# Type Ia Supernova Hubble Diagram

## Scientific Background
Since the early 20th century, astronomers have known the universe was expanding by observing the redshift of stellar objects. It wasn't until 1998 that two teams of astronomers were able to deduce that not only was the universe expanding, but this rate of expansion was changing. This discovery wasn't a new idea to the scientific world, but theorists were shocked at the results of these studies.

### Proposed Cosmological Models
Since we knew the universe was expanding, there were three options for the universe's behavior:
1. __It was slowing down__ due to the gravitational force from all the matter in the universe, eventually collapsing the universe back in on itself
2. __It wasn't accelerating at all__ and the universe would continue to expand at a constant rate
3. __It was speeding up,__ but this wouldn't make much sense with what we knew at the time. What could possibly be causing that?

What we found in 1998 was that, shockingly enough, option 3 was correct and the universe's expansion was actually speeding up. The cause of this acceleration was dubbed "dark energy" and is still being heavily investigated today. The results of these studies would go on to win the 2011 Nobel Prize in Physics.

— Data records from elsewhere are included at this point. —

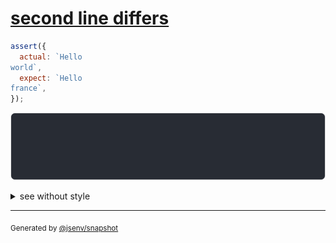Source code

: # [second line differs](../../string_multiline.test.js#L53)

```js
assert({
  actual: `Hello
world`,
  expect: `Hello
france`,
});
```

![img](throw.svg)

<details>
  <summary>see without style</summary>

```console
AssertionError: actual and expect are different

actual: 1| Hello
        2| world
expect: 1| Hello
        2| france
```

</details>


---

<sub>
  Generated by <a href="https://github.com/jsenv/core/tree/main/packages/independent/snapshot">@jsenv/snapshot</a>
</sub>
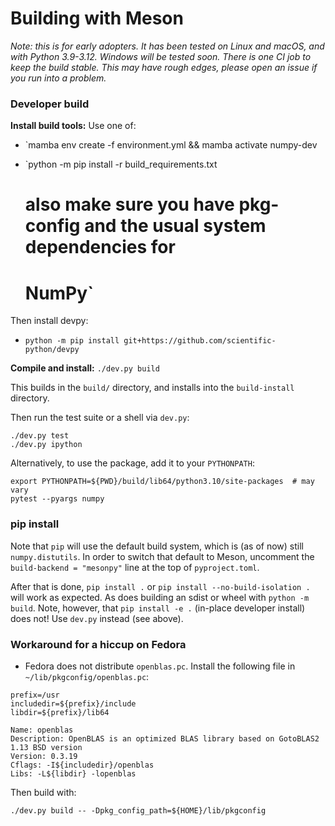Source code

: # Building with Meson

_Note: this is for early adopters. It has been tested on Linux and macOS, and
with Python 3.9-3.12. Windows will be tested soon. There is one CI job to keep
the build stable. This may have rough edges, please open an issue if you run
into a problem._

### Developer build

**Install build tools:** Use one of:

- `mamba env create -f environment.yml && mamba activate numpy-dev

- `python -m pip install -r build_requirements.txt
  # also make sure you have pkg-config and the usual system dependencies for
  # NumPy`

Then install devpy:
- `python -m pip install git+https://github.com/scientific-python/devpy`

**Compile and install:** `./dev.py build`

This builds in the `build/` directory, and installs into the `build-install` directory.

Then run the test suite or a shell via `dev.py`:
```
./dev.py test
./dev.py ipython
```

Alternatively, to use the package, add it to your `PYTHONPATH`:
```
export PYTHONPATH=${PWD}/build/lib64/python3.10/site-packages  # may vary
pytest --pyargs numpy
```


### pip install

Note that `pip` will use the default build system, which is (as of now) still
`numpy.distutils`. In order to switch that default to Meson, uncomment the
`build-backend = "mesonpy"` line at the top of `pyproject.toml`.

After that is done, `pip install .` or `pip install --no-build-isolation .`
will work as expected. As does building an sdist or wheel with `python -m build`.
Note, however, that `pip install -e .` (in-place developer install) does not!
Use `dev.py` instead (see above).



### Workaround for a hiccup on Fedora

- Fedora does not distribute `openblas.pc`. Install the following file in `~/lib/pkgconfig/openblas.pc`:

```
prefix=/usr
includedir=${prefix}/include
libdir=${prefix}/lib64

Name: openblas
Description: OpenBLAS is an optimized BLAS library based on GotoBLAS2 1.13 BSD version
Version: 0.3.19
Cflags: -I${includedir}/openblas
Libs: -L${libdir} -lopenblas
```

Then build with:

```
./dev.py build -- -Dpkg_config_path=${HOME}/lib/pkgconfig
```

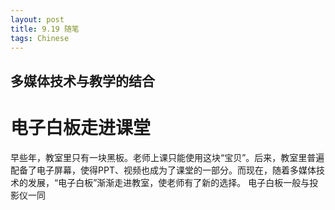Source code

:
 ```yaml
---
layout: post
title: 9.19 随笔
tags: Chinese
---
```

多媒体技术与教学的结合
----------
电子白板走进课堂
==========
  早些年，教室里只有一块黑板。老师上课只能使用这块“宝贝”。后来，教室里普遍配备了电子屏幕，使得PPT、视频也成为了课堂的一部分。而现在，随着多媒体技术的发展，“电子白板”渐渐走进教室，使老师有了新的选择。
  电子白板一般与投影仪一同
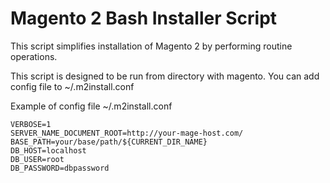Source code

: # Magento 2 Bash Installer Script
This script simplifies installation of Magento 2 by performing routine operations.

This script is designed to be run from directory with magento.
You can add config file to ~/.m2install.conf

Example of config file ~/.m2install.conf
```
VERBOSE=1
SERVER_NAME_DOCUMENT_ROOT=http://your-mage-host.com/
BASE_PATH=your/base/path/${CURRENT_DIR_NAME}
DB_HOST=localhost
DB_USER=root
DB_PASSWORD=dbpassword
```

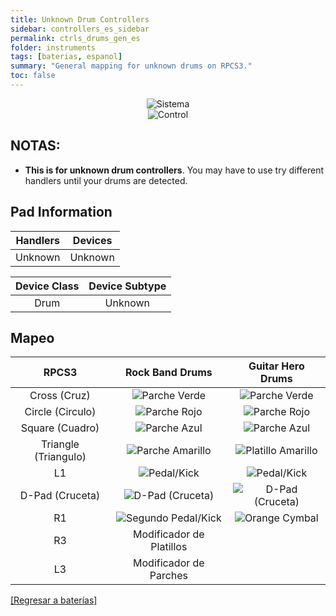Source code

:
```yaml
---
title: Unknown Drum Controllers
sidebar: controllers_es_sidebar
permalink: ctrls_drums_gen_es
folder: instruments
tags: [baterias, espanol]
summary: "General mapping for unknown drums on RPCS3."
toc: false
---
```



<div align="center"> <img src="https://carlmylo.github.io/docu-rpcs3/images/instruments/plat/myst.png" alt="Sistema" title="Sistema"></div>

<div align="center"> <img src="https://carlmylo.github.io/docu-rpcs3/images/instruments/cont/mystcontrollers.png" alt="Control" title="Control"></div>

## NOTAS:

* **This is for unknown drum controllers**. You may have to use try different handlers until your drums are detected.

## Pad Information

| Handlers | Devices |
|:--------:|:-------:|
| Unknown | Unknown |

| Device Class | Device Subtype |
|:------------:|:--------------:|
| Drum | Unknown |

## Mapeo

| **RPCS3**    | **Rock Band Drums** | **Guitar Hero Drums** |
|:--------:|:-------------------:|:-----------------:|
| Cross (Cruz) | ![Parche Verde](https://carlmylo.github.io/docu-rpcs3/images/btns/drms/rb/gp.png "Parche Verde") | ![Parche Verde](https://carlmylo.github.io/docu-rpcs3/images/btns/drms/gh/gp.png "Parche Verde") |
| Circle (Circulo) | ![Parche Rojo](https://carlmylo.github.io/docu-rpcs3/images/btns/drms/rb/rp.png "Parche Rojo") | ![Parche Rojo](https://carlmylo.github.io/docu-rpcs3/images/btns/drms/gh/rp.png "Parche Rojo") |
| Square (Cuadro) | ![Parche Azul](https://carlmylo.github.io/docu-rpcs3/images/btns/drms/rb/bp.png "Parche Azul") | ![Parche Azul](https://carlmylo.github.io/docu-rpcs3/images/btns/drms/gh/bp.png "Parche Azul") |
| Triangle (Triangulo) | ![Parche Amarillo](https://carlmylo.github.io/docu-rpcs3/images/btns/drms/rb/yp.png "Parche Amarillo") | ![Platillo Amarillo](https://carlmylo.github.io/docu-rpcs3/images/btns/drms/gh/yc.png "Platillo Amarillo") |
| L1 | ![Pedal/Kick](https://carlmylo.github.io/docu-rpcs3/images/btns/drms/rb/kp.png "Pedal/Kick") | ![Pedal/Kick](https://carlmylo.github.io/docu-rpcs3/images/btns/drms/gh/kp.png "Pedal/Kick") |
| D-Pad (Cruceta) | ![D-Pad (Cruceta)](https://carlmylo.github.io/docu-rpcs3/images/btns/ctrls/xbox/dp.png "D-Pad (Cruceta)") | ![D-Pad (Cruceta)](https://carlmylo.github.io/docu-rpcs3/images/btns/ctrls/xbox/dp.png "D-Pad (Cruceta)") |
| R1 | ![Segundo Pedal/Kick](https://carlmylo.github.io/docu-rpcs3/images/btns/drms/rb/kp.png "Segundo Pedal/Kick") | ![Orange Cymbal](https://carlmylo.github.io/docu-rpcs3/images/btns/drms/gh/oc.png "Orange Cymbal") |
| R3 | Modificador de Platillos | |
| L3 | Modificador de Parches | |

[[Regresar a baterías]](https://carlmylo.github.io/docu-rpcs3/ctrls_drums)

## The Methods of This Study
The core idea of this study was that if you know how both bright a star is supposed to be and what wavelengths of light it should be giving off, then you can compare these expected values with your own measurements to find how far that light traveled and how fast the star was moving away from you. The problem here is that very few stellar objects are "standard candles" like this, which makes data sparse and hard to gather. Luckily, one particular kind of supernova — the type Ia (or one-a) supernova — has this exact quality, reaching nearly the same peak brightness regardless of the particular star, as long as it happens to a white dwarf under cerain circumstances. With this we have our two main data points.

### Distance Modulus
The distance modulus is a conveniant method of storing distance data in astronomy. It represents the difference between expected and measured magnitude of brightness. In the same way that a flashlight appears dimmer as it moves farther away, a type Ia supernova works the same way since we know how bright it actually is (about -19.3 mag). When gathering data on observed brightness, the distance modulus is the simplest way to convey the distance from type Ia SNe, but the distance the light traveled to get to us (called luminosity distance) is given by this formula.

$$
\mu = 5 \log_{10}\left(\frac{D_L}{10\,\text{pc}}\right)
$$

Where $\mu$ is the distance modulus and $D_L$ is the luminosity distance in parsecs. Rearranging this equation to solve for $D_L$ in megaparsecs (a more common distance metric) gives you this.

$$
D_L\,\text{[Mpc]} = 10^{(\mu - 25)/5}.
$$

Going back and forth between modulus and luminosity distance is key for this kind of data analysis. It is also worth noting that luminosity distance is not the actual measure of how far away an object is (we can never know that) but how far the light we observe has traveled to get to us. It tells how far away on object once was.

### Redshift
The redshift seen from a star is caused by it moving either toward or away from an observer. Because of the doppler effect, the light it emits gets pushed to a shorter or longer wavelength depending on the direction of its relative motion. In our case with an expanding universe, stellar objects practically always have redshifted rather than blueshifted light. the redshift is expressed as a factor of the measured light frequency divided by the expected and this factor can easily be converted to a relative velocity between earth and what's being measured. However, what we're doing here does not actually need that velocity, so this conversion is not necessary for us. 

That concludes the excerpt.